Gordon: But it will not be easy. The first set of challenges are something that
you would find as one of the harder challenges on Top Chef.
Chico: Hey, this is a competition for the title of Iron Chef. You thought it
would be EASY?
Gordon: Easy? No. Fun to watch? Yes. This is right on the vein of Top Chef,
which is one of the better shows on television.
Chico: Agreed. And if you liked both Iron Chef AND The Next Food Network Star,
this is a near-perfect amalgamation of both. And for me, who STILL doesn't get
Bravo, you may now awwwww.
Gordon: Awwwwwww Chico needs a huuuuuug
Chico: That's hugging and hitting, mind you.
Gordon: The only nit picking that I have is that as this is for a role on Top
Chef that the winner will get a favorable edit on the show, vs. some of the
other occupational shows, where it doesn't matter if you look good or are an
a-hole.
Chico: But all that aside, it's still pretty cool to see these guys in action
(in the case of six of them, AGAIN), and for me, it's the closest thing I'll
have to Top Chef.
Gordon: That's true. Very similar to Top Chef in that regard.
Chico: The six are: John Besh from Battle Andouille, Chris Cosentino from Battle
Garlic, Traci Des Jardins from Battle Shrimp, Morou Ouattara from Battle Frozen
Peas, Aaron Sanchez from Battle Black Bass, and Michael Symon from Battle
Asparagus.
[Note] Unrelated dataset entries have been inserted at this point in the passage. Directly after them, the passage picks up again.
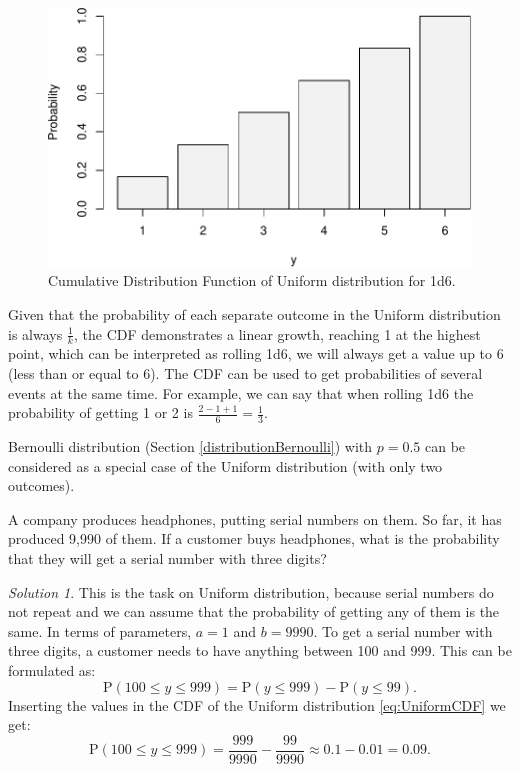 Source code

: \documentclass[
]{book}
\theoremstyle{definition}
\theoremstyle{definition}
\theoremstyle{definition}
\theoremstyle{definition}
\theoremstyle{remark}
\newtheorem*{solution}{Solution}
\begin{document}
\begin{figure}
\centering
\includegraphics{Svetunkov---Statistics-for-Business-Analytics_files/figure-latex/uniformCDF-1.pdf}
\caption{\label{fig:uniformCDF}Cumulative Distribution Function of Uniform distribution for 1d6.}
\end{figure}

Given that the probability of each separate outcome in the Uniform distribution is always \(\frac{1}{k}\), the CDF demonstrates a linear growth, reaching 1 at the highest point, which can be interpreted as rolling 1d6, we will always get a value up to 6 (less than or equal to 6). The CDF can be used to get probabilities of several events at the same time. For example, we can say that when rolling 1d6 the probability of getting 1 or 2 is \(\frac{2-1+1}{6}=\frac{1}{3}\).

Bernoulli distribution (Section \ref{distributionBernoulli}) with \(p=0.5\) can be considered as a special case of the Uniform distribution (with only two outcomes).

A company produces headphones, putting serial numbers on them. So far, it has produced 9,990 of them. If a customer buys headphones, what is the probability that they will get a serial number with three digits?

\begin{solution}
This is the task on Uniform distribution, because serial numbers do not repeat and we can assume that the probability of getting any of them is the same. In terms of parameters, \(a=1\) and \(b=9990\). To get a serial number with three digits, a customer needs to have anything between 100 and 999. This can be formulated as:
\begin{equation*}
    \mathrm{P}(100 \leq y \leq 999) = \mathrm{P}(y \leq 999) - \mathrm{P}(y \leq 99).
\end{equation*}
Inserting the values in the CDF of the Uniform distribution \eqref{eq:UniformCDF} we get:
\begin{equation*}
    \mathrm{P}(100 \leq y \leq 999) = \frac{999}{9990} - \frac{99}{9990} \approx 0.1 - 0.01 = 0.09.
\end{equation*}
\end{solution}
\end{document}
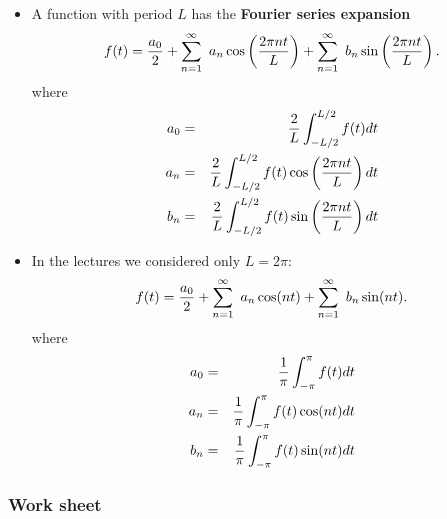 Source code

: \documentclass[12pt]{article}
\begin{document}
\begin{itemize}
\item A function with period $L$ has the {\bf Fourier series expansion}
$$f(t)={a_0\over2}+\sum_{n=1}^\infty ~a_n \cos\left({2\pi n t\over L}\right)+\sum_{n=1}^\infty ~b_n \sin\left({2\pi n t\over L}\right).$$
where 
\begin{eqnarray*}
a_0&=&\frac{2}{L}\int_{-L/2}^{L/2}f(t)dt\cr
a_n&=&\frac{2}{L}\int_{-L/2}^{L/2}f(t) \cos\left({2\pi n t\over L}\right) dt\cr
b_n&=&\frac{2}{L}\int_{-L/2}^{L/2}f(t) \sin\left({2\pi n t\over L}\right) dt
\end{eqnarray*}


\item In the lectures we considered only $L=2\pi$:
$$f(t)={a_0\over2}+\sum_{n=1}^\infty ~a_n \cos(n t)+\sum_{n=1}^\infty ~b_n \sin(n t).$$
where 
\begin{eqnarray*}
a_0&=&\frac{1}{\pi}\int_{-\pi}^{\pi}f(t)dt\cr
a_n&=&\frac{1}{\pi}\int_{-\pi}^{\pi}f(t) \cos(n t) dt\cr
b_n&=&\frac{1}{\pi}\int_{-\pi}^{\pi}f(t) \sin(n t) dt
\end{eqnarray*}

\end{itemize}
\subsubsection*{Work sheet}
\end{document}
Should be noted that Traci Des Jardins will NOT be the Next Iron
Chef. She was eliminated on round 1. (breathes)
Gordon: How did the 6 chefs do when they were on Iron Chef?
Chico: The records: 2-3-1 Winners: Besh and Des Jardins, both beating Iron
Batali. Okay, grade. Love it. A.
Gordon: So the only person left that has won on Iron Chef is Besh. That's going
to be interesting to keep an eye on - and yo should keep an eye on this show. If
you have't seen a cooking competition show, this is one you should definitely
check out. Grade: A
Chico: Woo! Meanwhile over on VH1, we have another model show. But THIS one
doesn't just want you to look good. This is America's Most Smartest Model.
Gordon: Can you look pretty AND be smart at the same time? After watching the
first episode, the answer is...no.
Chico: Tell me, Gordon... things that are dirty. No, you can't say "my mind".
Gordon: Can I say my mind?
Chico: No you can't.
Gordon: Chico's week old unwashed socks?
Chico: That's one.
Gordon: The air pollution in North Carolina
Chico: Ozone, yeah. Go on.
Gordon: Marion Jones's Track Accomplishments
Chico: You know what one of the himbos had for that list? I kid you not...
"Dirty penis."
Gordon: Probably something you do not want to say on any sort of reality show
for any reason
Chico: You THINK!? Needless to say, that guy went home.
Gordon: So while the himbo went to clean himself off, we get our thoughts. I was
sort of disappointed on this show. I expected to have more fun that I actually
did.
Chico: Well, this show I think has "guilty pleasure" written all over it. It's
got something for everybody. We have hot guys... We have hot girls... We have
brain teasers...We're basically talking "working for your money". Granted, this
isn't ANTM quality (PRE-strike, mind you), but what is? And again, what do you
expect from a Mindless-51 production?
Gordon: True. I thought it could be tighter, as the editing at the elimination
segments was simply brutal.
Chico: These guys.. They.. They're CRAZY! But still, if you can get past the
editing issues, you're in for a good time. If only for the involvement of one
Ben Stein. B.
Gordon: I think it has potential to be a fun guilty pleasure, but it hasn't been
that for me yet. I'm grading this more on what I hope will happen more than what
I think so far. B.
Chico: Luckily my TiVo can record two shows at once. Otherwise, I'd be doomed.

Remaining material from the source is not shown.